Machine learning models are only as good as the data on which they’re trained. But when researchers at Roboflow, a firm that writes boilerplate computer vision code, hand-checked the 15,000 images in Udacity Dataset 2, they found problems with 4,986 – that’s 33% – of those images.
From a writeup of Roboflow’s findings, which were published by founder Brad Dwyer on Tuesday:
Amongst these [problematic data] were thousands of unlabeled vehicles, hundreds of unlabeled pedestrians, and dozens of unlabeled cyclists. We also found many instances of phantom annotations, duplicated bounding boxes, and drastically oversized bounding boxes.
Perhaps most egregiously, 217 (1.4%) of the images were completely unlabeled but actually contained cars, trucks, street lights, and/or pedestrians.
Junk in, junk out. In the case of the AI behind self-driving cars, junk data could literally lead to deaths. This is how Dwyer describes how bad/unlabelled data propagates through a machine learning system:
Generally speaking, machine learning models learn by example.
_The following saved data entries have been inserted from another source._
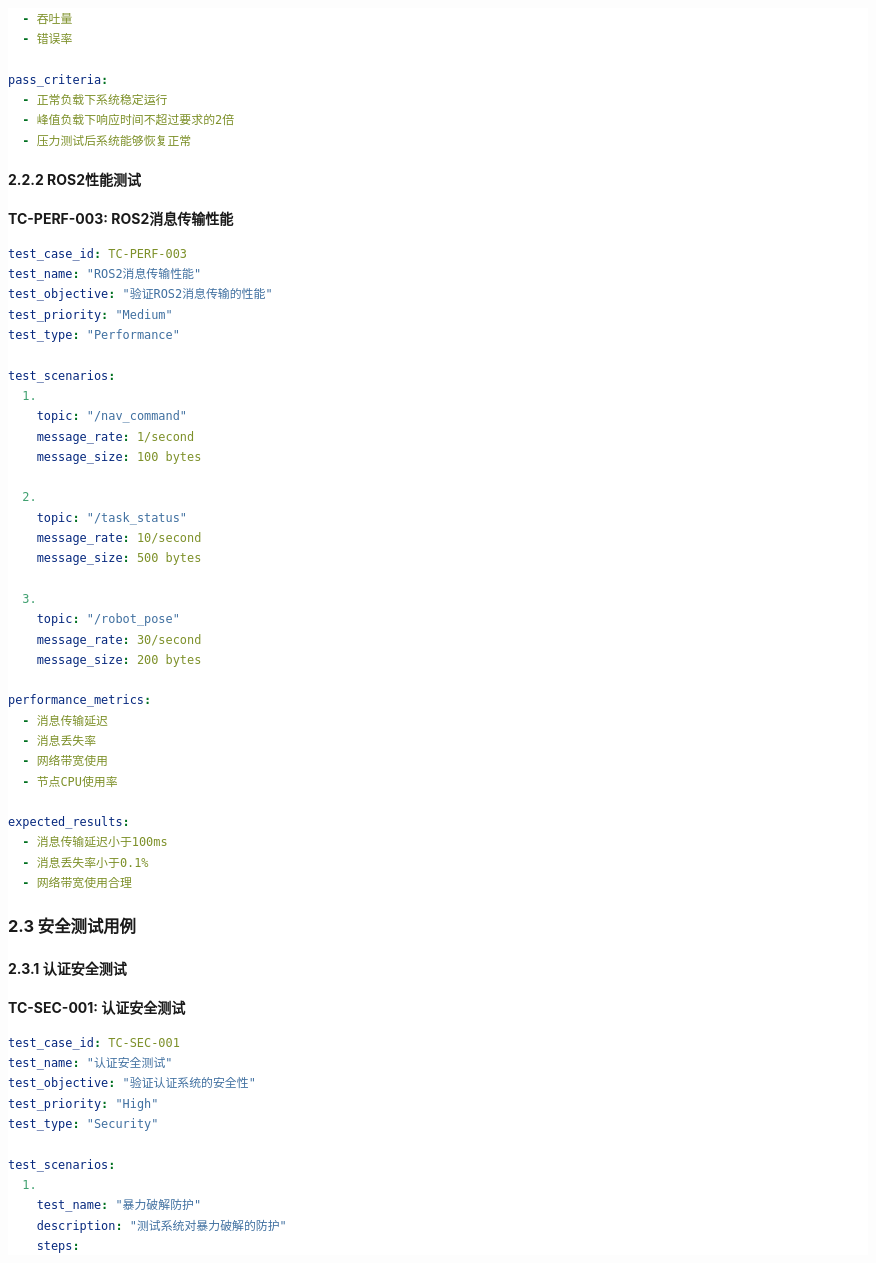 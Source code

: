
 ```yaml
  - 吞吐量
  - 错误率

pass_criteria:
  - 正常负载下系统稳定运行
  - 峰值负载下响应时间不超过要求的2倍
  - 压力测试后系统能够恢复正常
```

#### 2.2.2 ROS2性能测试

**TC-PERF-003: ROS2消息传输性能**
```yaml
test_case_id: TC-PERF-003
test_name: "ROS2消息传输性能"
test_objective: "验证ROS2消息传输的性能"
test_priority: "Medium"
test_type: "Performance"

test_scenarios:
  1. 
    topic: "/nav_command"
    message_rate: 1/second
    message_size: 100 bytes
    
  2. 
    topic: "/task_status"
    message_rate: 10/second
    message_size: 500 bytes
    
  3. 
    topic: "/robot_pose"
    message_rate: 30/second
    message_size: 200 bytes

performance_metrics:
  - 消息传输延迟
  - 消息丢失率
  - 网络带宽使用
  - 节点CPU使用率

expected_results:
  - 消息传输延迟小于100ms
  - 消息丢失率小于0.1%
  - 网络带宽使用合理
```

### 2.3 安全测试用例

#### 2.3.1 认证安全测试

**TC-SEC-001: 认证安全测试**
```yaml
test_case_id: TC-SEC-001
test_name: "认证安全测试"
test_objective: "验证认证系统的安全性"
test_priority: "High"
test_type: "Security"

test_scenarios:
  1. 
    test_name: "暴力破解防护"
    description: "测试系统对暴力破解的防护"
    steps:
```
You give it a photo, it makes a prediction, and then you nudge it a little bit in the direction that would have made its prediction more ‘right’. Where ‘right’ is defined as the ‘ground truth’, which is what your training data is.
If your training data’s ground truth is wrong, your model still happily learns from it, it’s just learning the wrong things (eg ‘that blob of pixels is *not* a cyclist’ vs ‘that blob of pixels *is* a cyclist’)
Neural networks do an Ok job of performing well despite *some* errors in their training data, but when 1/3 of the ground truth images have issues it’s definitely going to degrade performance.
Self-driving car engineers, please use the fixed dataset
Thanks to the permissive licensing terms of the open-source data, Roboflow has fixed and re-released the Udacity self-driving car dataset in a number of formats. Dwyer is asking those who were training a model on the original dataset to please consider switching to the updated dataset.
Dwyer hasn’t looked into any other self-driving car datasets, so he’s not sure how much bad data is sitting at the base of AI training in this nascent industry. But he has looked at datasets in other domains, finding that Udacity’s Dataset 2 was particularly bad in comparison, he told me:
Of the datasets I’ve looked at in other domains (eg medicine, animals, games), this one stood out as being of particularly poor quality.
Could crappy data quality like this have led to the death of 49-year-old Elaine Herzberg? She was killed by a self-driving car as she walked her bicycle across a street in Tempe, Arizona in March 2018. Uber said that her death was likely caused by a software bug in its self-driving car technology.
Dwyer doesn’t think bad data quality had anything to do with the tragic crash. According to a federal report released in November, the self-driving Uber SUV involved in the crash couldn’t figure out if Herzberg was a jaywalking pedestrian, another vehicle, or a bicycle, and it failed to predict her path’s trajectory. Its braking system wasn’t designed to avoid an imminent collision, the federal report concluded.
I’ve reached out to Vincent Vanhoucke, principal scientist and Director of Robotics at Google, who teaches the Udacity course on becoming a self-driving car engineer, to get his take on the bad data and to find out if he plans to update to the fixed dataset. I’ll update the article if I hear back.
Over the coming weeks, Roboflow will be running some experiments with the original dataset and the fixed dataset to see just how much of a problem the bad data would have been for training various model architectures.
For now, Dwyer’s hoping that Udacity updates the data set it’s feeding self-driving car engineering students and that the companies actually putting cars on the road are more diligent at cleaning up their AI training materials than what this open-source dataset might suggest:
I would hope that the big companies who are actually putting cars on the road are being much more rigorous with their data labeling, cleaning, and verification processes.